> [Work instructions] Please find every line in the entries below that contains the string "файл", and copy it.

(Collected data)

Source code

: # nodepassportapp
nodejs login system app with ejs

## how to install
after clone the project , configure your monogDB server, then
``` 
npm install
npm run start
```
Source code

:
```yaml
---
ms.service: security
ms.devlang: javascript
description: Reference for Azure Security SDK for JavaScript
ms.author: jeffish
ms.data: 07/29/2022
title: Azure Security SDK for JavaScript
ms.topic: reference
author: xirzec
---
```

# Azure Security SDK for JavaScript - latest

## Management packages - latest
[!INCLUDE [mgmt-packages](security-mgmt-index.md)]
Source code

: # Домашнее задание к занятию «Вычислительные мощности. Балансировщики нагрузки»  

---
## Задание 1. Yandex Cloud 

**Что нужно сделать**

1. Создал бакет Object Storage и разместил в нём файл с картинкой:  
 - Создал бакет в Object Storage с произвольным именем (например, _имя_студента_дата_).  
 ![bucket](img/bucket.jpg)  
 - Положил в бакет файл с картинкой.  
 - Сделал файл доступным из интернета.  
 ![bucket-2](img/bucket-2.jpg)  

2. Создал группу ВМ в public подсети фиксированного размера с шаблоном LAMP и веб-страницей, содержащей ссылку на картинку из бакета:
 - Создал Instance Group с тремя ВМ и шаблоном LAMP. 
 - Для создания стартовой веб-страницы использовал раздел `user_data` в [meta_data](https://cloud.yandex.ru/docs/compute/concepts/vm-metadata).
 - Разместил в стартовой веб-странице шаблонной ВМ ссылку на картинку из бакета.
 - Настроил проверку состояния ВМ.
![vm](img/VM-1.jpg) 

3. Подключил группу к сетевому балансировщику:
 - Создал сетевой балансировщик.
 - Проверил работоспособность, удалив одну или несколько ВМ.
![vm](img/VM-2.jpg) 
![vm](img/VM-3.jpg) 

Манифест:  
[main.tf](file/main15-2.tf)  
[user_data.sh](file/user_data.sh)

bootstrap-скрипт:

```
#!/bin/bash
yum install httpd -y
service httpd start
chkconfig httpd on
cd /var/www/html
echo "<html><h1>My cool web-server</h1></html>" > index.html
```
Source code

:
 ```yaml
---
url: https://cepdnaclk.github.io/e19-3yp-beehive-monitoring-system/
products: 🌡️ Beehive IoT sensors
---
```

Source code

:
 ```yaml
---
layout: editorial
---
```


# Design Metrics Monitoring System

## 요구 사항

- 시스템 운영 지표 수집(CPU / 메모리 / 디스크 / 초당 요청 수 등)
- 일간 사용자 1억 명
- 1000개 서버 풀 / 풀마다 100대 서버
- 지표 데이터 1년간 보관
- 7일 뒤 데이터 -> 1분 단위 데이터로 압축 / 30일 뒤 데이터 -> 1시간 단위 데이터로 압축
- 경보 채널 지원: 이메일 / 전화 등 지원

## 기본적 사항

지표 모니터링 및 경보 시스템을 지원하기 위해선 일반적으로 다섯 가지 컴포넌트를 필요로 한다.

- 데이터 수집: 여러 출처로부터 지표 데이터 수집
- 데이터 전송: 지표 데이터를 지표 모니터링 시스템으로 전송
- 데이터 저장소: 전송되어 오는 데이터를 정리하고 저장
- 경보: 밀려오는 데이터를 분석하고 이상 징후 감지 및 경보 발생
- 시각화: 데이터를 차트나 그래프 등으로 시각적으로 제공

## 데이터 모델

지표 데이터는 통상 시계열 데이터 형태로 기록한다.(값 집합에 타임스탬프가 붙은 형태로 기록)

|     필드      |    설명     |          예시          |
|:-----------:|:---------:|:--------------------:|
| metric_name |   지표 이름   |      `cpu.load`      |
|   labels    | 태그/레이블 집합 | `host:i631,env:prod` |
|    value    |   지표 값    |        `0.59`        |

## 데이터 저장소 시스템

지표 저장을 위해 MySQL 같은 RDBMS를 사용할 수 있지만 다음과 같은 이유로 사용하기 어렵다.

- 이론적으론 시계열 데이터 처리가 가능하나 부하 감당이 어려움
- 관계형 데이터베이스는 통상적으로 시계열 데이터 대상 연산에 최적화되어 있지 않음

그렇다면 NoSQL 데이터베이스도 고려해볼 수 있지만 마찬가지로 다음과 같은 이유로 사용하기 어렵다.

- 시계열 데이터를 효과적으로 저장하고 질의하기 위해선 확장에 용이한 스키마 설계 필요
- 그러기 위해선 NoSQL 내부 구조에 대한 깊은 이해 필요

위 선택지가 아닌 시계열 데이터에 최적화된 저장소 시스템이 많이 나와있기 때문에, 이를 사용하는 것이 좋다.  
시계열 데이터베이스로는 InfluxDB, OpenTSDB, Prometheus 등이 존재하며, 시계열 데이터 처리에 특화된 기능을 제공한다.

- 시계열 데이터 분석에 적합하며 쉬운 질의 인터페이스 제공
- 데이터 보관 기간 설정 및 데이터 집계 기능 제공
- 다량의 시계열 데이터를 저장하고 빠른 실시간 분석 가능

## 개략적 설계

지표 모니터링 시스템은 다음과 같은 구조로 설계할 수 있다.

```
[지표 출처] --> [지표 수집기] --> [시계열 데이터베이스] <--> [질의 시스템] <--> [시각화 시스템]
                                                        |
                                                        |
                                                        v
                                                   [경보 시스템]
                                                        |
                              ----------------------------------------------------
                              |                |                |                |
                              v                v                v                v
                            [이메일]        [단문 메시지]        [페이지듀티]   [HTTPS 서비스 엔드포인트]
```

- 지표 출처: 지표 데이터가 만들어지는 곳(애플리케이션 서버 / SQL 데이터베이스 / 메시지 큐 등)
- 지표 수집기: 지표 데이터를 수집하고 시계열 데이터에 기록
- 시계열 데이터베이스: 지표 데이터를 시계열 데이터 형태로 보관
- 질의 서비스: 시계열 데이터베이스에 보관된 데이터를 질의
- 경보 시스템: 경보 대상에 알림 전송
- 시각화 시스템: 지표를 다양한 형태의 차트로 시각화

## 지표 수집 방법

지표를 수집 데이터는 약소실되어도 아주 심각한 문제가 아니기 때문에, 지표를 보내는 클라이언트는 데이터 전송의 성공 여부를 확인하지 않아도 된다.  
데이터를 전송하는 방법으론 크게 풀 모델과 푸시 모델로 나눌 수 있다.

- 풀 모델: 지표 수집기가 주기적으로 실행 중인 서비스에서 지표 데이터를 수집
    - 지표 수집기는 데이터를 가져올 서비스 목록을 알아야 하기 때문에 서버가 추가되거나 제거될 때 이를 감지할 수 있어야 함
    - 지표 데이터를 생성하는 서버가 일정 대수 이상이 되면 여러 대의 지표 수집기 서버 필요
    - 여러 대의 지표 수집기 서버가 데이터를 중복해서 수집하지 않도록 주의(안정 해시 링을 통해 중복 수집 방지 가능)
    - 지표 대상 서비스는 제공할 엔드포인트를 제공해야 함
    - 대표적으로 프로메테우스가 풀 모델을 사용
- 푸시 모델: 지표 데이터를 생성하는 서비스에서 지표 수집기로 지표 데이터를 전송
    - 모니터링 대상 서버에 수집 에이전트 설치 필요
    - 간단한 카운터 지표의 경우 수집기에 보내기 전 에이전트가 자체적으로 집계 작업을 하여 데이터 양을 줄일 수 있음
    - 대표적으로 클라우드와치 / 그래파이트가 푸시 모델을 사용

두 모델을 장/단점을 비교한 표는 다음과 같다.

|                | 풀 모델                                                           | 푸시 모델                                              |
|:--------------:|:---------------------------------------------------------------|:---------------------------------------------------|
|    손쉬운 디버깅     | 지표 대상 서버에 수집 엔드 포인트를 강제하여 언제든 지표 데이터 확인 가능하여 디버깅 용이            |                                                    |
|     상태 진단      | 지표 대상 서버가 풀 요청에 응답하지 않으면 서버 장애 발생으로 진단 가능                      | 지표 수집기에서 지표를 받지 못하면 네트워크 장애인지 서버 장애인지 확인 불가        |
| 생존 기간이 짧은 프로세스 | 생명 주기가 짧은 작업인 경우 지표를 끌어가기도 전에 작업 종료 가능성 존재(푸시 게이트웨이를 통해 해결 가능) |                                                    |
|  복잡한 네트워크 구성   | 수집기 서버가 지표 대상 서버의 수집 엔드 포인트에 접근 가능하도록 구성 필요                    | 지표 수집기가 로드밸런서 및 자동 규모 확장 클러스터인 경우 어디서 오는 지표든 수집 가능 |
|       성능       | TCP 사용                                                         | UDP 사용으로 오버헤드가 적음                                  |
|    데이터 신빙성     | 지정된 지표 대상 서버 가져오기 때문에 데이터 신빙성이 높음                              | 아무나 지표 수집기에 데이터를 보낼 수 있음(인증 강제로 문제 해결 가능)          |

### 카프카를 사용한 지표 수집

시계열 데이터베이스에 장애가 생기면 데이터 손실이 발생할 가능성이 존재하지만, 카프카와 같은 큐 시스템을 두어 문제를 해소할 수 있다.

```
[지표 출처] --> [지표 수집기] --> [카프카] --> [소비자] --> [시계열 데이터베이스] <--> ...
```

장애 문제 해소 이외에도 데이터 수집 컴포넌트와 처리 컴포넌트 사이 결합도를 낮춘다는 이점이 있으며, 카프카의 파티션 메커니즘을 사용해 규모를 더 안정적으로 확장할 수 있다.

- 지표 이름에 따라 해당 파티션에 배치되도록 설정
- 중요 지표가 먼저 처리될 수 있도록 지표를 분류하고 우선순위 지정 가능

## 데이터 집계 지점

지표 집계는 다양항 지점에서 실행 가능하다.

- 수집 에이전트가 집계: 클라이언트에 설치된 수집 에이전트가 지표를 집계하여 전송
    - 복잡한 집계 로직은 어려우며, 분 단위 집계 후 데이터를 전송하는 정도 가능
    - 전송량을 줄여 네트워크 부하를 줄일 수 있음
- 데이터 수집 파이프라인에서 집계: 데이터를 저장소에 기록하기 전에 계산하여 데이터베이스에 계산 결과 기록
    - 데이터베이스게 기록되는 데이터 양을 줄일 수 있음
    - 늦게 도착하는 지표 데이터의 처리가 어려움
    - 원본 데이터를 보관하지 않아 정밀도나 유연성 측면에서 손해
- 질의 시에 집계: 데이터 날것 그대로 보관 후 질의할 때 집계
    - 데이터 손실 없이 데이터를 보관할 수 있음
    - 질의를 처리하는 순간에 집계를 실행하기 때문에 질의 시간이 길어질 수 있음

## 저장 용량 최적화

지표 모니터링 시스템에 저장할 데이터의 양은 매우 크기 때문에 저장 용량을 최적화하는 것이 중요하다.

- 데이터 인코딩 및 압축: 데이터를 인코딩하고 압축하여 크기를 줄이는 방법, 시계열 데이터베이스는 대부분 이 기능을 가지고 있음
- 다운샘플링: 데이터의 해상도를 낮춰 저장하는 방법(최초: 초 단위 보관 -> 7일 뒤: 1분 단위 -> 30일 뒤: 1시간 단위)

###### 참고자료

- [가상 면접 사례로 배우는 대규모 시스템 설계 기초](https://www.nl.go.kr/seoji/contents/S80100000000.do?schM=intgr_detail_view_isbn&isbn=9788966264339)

> [Exercise result]
1. Создал бакет Object Storage и разместил в нём файл с картинкой:  
 - Положил в бакет файл с картинкой.  
 - Сделал файл доступным из интернета.  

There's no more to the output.